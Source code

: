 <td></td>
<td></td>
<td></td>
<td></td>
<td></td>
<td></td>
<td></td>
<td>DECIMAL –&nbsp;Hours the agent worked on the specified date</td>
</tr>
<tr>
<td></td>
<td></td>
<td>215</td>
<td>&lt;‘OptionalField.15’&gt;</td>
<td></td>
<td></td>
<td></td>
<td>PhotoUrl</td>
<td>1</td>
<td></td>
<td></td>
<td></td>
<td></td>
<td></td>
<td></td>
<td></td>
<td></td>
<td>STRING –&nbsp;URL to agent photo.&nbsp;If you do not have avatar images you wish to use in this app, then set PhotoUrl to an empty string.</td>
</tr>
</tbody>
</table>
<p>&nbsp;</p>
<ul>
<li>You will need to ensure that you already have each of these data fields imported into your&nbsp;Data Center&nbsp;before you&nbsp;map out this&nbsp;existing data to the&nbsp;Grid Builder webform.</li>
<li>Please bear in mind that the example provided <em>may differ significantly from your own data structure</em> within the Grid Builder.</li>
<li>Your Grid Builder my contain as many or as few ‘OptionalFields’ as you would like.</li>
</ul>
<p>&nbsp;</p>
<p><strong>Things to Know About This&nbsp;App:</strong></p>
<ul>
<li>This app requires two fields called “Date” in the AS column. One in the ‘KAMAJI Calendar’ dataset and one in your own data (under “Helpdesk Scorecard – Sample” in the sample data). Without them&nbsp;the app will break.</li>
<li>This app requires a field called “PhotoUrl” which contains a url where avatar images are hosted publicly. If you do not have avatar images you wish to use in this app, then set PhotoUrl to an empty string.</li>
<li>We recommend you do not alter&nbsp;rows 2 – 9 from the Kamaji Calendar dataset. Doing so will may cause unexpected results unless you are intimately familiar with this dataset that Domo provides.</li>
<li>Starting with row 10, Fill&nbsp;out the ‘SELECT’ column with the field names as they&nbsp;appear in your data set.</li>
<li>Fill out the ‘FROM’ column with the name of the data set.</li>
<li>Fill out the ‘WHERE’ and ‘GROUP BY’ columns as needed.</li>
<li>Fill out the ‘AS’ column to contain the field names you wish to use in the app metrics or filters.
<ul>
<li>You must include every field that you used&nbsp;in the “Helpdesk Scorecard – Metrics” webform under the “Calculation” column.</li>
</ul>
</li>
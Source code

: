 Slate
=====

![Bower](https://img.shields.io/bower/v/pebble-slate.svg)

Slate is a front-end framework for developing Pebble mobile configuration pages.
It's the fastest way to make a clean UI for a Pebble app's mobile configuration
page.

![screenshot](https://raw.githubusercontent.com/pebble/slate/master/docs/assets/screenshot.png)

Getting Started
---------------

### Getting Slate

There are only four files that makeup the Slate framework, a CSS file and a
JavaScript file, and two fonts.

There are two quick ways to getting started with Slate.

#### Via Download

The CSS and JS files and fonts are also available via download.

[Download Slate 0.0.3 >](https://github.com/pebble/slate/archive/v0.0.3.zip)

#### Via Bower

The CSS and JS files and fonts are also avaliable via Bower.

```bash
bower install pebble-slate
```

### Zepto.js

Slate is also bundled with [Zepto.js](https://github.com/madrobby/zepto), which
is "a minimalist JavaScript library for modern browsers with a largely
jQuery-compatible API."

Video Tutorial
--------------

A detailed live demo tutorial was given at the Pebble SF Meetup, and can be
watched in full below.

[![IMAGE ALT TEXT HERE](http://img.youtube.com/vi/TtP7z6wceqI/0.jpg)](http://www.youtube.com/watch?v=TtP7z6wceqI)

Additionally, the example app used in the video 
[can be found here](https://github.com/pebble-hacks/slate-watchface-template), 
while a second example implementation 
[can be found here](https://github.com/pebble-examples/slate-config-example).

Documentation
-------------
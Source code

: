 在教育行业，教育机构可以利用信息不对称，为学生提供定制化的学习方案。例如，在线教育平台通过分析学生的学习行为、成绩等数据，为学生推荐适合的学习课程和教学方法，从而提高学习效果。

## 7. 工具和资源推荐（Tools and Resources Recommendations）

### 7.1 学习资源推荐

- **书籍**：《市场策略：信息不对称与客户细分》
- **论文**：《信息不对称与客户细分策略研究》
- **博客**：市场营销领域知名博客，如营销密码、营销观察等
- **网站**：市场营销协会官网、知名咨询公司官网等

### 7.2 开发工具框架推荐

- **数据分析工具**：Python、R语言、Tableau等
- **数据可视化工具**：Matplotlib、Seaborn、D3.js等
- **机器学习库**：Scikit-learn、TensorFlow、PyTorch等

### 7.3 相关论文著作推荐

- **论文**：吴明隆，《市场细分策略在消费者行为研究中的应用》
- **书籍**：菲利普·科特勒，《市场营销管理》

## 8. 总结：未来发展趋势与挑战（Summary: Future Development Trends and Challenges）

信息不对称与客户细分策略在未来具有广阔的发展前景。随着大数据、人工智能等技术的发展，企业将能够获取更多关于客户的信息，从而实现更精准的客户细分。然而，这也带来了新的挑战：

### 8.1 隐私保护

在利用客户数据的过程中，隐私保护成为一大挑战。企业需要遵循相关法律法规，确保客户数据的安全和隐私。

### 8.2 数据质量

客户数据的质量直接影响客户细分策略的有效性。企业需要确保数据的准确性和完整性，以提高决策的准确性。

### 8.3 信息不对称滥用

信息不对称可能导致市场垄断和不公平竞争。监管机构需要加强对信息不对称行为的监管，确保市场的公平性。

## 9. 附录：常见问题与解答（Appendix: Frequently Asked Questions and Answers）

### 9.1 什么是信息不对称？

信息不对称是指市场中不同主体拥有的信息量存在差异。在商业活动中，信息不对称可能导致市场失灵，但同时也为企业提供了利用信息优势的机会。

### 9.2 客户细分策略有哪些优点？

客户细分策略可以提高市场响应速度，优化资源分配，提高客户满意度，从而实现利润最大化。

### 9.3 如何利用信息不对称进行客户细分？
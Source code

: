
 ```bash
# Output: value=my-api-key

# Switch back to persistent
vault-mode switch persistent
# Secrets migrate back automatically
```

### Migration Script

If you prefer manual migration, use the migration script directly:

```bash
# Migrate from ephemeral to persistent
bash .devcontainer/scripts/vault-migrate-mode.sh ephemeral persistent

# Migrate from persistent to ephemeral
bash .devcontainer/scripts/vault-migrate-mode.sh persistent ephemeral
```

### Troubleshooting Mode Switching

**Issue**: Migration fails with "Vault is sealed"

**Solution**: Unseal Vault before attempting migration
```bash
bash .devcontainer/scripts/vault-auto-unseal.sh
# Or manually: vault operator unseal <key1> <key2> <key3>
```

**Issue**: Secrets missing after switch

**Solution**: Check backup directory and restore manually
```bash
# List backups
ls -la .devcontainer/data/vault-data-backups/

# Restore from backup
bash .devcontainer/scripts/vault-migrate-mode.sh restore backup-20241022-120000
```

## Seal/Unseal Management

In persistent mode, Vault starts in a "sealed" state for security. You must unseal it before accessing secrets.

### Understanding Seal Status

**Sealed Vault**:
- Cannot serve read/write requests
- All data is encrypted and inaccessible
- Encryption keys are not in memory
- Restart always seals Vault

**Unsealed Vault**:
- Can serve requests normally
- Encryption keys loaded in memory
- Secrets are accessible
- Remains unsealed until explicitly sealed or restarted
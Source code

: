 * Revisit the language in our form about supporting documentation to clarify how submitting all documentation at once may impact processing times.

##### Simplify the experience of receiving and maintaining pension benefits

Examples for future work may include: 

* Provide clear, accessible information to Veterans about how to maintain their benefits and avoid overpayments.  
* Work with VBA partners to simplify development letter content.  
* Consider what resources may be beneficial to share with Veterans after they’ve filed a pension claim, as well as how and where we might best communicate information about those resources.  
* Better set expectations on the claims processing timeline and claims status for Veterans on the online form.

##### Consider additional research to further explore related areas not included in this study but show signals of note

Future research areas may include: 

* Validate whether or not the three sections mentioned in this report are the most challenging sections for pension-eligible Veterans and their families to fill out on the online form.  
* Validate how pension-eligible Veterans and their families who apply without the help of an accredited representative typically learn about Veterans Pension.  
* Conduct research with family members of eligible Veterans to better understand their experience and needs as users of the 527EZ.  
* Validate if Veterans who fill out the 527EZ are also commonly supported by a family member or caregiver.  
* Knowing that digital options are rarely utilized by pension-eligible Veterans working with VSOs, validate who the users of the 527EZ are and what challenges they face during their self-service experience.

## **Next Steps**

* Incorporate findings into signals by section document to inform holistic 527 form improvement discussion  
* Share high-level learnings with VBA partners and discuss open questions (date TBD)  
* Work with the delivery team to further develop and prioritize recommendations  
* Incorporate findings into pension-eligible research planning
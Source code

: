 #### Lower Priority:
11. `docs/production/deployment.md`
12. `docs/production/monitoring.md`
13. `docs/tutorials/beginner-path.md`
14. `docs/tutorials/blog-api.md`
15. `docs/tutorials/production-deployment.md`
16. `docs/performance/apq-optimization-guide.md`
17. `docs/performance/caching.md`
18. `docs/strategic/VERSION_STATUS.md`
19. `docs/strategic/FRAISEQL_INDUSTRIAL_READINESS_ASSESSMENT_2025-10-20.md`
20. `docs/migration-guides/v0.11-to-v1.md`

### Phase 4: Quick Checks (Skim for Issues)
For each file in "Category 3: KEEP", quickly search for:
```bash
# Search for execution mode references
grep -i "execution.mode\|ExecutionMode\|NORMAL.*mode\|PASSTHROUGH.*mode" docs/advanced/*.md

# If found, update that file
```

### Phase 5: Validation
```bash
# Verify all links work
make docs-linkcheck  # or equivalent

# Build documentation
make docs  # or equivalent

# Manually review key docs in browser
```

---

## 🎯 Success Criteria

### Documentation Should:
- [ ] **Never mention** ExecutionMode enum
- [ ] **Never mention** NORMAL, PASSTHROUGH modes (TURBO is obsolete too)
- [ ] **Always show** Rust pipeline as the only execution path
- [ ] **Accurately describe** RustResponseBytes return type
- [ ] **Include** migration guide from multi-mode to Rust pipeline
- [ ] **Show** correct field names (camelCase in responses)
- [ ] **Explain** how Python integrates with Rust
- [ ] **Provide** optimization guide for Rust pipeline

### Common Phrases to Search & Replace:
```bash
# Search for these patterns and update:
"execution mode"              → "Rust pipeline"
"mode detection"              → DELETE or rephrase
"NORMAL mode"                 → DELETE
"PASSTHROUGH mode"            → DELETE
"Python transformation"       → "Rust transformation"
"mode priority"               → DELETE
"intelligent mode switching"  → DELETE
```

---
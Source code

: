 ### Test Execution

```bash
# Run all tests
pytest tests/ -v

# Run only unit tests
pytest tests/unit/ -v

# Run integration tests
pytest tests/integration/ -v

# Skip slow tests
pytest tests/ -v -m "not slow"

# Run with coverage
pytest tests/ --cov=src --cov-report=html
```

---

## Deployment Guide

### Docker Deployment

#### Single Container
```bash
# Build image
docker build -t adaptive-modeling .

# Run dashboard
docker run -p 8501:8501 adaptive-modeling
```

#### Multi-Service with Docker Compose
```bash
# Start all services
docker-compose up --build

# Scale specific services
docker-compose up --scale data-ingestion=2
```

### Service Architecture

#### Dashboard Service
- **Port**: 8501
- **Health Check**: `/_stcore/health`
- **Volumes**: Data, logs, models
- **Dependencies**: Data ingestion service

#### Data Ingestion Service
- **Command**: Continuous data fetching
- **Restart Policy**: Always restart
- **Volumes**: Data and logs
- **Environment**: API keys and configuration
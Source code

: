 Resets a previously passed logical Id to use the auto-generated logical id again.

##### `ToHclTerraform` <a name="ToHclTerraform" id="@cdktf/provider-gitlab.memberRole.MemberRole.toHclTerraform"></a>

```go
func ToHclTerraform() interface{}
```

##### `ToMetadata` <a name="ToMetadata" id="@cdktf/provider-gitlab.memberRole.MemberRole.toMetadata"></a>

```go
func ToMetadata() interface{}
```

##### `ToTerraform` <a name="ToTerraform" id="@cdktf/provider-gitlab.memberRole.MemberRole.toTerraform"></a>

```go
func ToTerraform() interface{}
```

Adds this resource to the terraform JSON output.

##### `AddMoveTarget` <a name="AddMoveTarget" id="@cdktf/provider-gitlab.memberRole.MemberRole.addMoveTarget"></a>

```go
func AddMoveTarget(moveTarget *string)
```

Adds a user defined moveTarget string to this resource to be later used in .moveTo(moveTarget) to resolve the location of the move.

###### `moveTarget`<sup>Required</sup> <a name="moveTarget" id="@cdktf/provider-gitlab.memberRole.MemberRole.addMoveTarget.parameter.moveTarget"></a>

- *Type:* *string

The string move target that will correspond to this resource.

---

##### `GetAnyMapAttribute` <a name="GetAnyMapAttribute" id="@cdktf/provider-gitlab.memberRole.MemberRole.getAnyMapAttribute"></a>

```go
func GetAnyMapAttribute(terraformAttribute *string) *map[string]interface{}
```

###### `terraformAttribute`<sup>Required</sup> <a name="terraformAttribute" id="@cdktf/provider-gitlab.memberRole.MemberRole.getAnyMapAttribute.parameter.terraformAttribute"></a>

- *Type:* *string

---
:::::
• Task instructions
Copy out the data above word for word, starting at its first line and ending with the line that contains "<li>Please bear in".

• Response area
Source code

: <td></td>
<td></td>
<td></td>
<td></td>
<td></td>
<td></td>
<td></td>
<td>DECIMAL –&nbsp;Hours the agent worked on the specified date</td>
</tr>
<tr>
<td></td>
<td></td>
<td>215</td>
<td>&lt;‘OptionalField.15’&gt;</td>
<td></td>
<td></td>
<td></td>
<td>PhotoUrl</td>
<td>1</td>
<td></td>
<td></td>
<td></td>
<td></td>
<td></td>
<td></td>
<td></td>
<td></td>
<td>STRING –&nbsp;URL to agent photo.&nbsp;If you do not have avatar images you wish to use in this app, then set PhotoUrl to an empty string.</td>
</tr>
</tbody>
</table>
<p>&nbsp;</p>
<ul>
<li>You will need to ensure that you already have each of these data fields imported into your&nbsp;Data Center&nbsp;before you&nbsp;map out this&nbsp;existing data to the&nbsp;Grid Builder webform.</li>
<li>Please bear in mind that the example provided <em>may differ significantly from your own data structure</em> within the Grid Builder.</li>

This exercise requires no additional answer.